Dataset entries
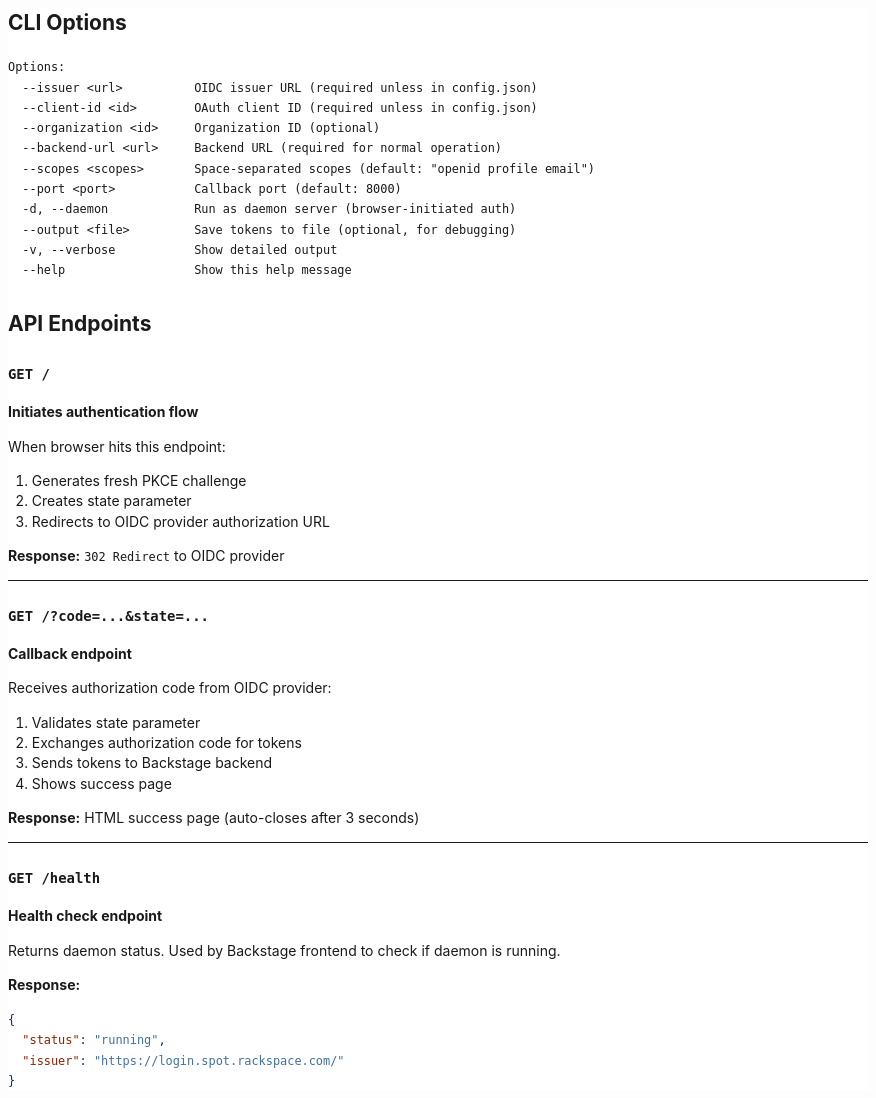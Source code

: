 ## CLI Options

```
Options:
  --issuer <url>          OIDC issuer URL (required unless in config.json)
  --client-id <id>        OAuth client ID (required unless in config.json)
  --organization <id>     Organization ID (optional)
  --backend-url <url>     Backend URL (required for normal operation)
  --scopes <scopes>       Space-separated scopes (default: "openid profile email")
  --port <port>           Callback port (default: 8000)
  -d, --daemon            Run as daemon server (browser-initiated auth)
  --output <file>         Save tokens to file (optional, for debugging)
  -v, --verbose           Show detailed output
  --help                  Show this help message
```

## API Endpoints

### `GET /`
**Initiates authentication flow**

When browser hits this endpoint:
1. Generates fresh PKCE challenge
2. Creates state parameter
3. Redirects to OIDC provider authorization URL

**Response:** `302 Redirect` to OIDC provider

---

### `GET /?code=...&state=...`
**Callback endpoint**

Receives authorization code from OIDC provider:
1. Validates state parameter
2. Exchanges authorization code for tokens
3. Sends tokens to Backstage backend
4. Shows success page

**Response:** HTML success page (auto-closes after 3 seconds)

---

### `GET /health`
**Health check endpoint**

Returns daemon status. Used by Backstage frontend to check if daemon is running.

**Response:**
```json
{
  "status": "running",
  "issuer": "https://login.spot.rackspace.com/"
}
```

Exercise brief
If a line in the data above includes the string "check", copy it.

Reply
**Health check endpoint**
Returns daemon status. Used by Backstage frontend to check if daemon is running.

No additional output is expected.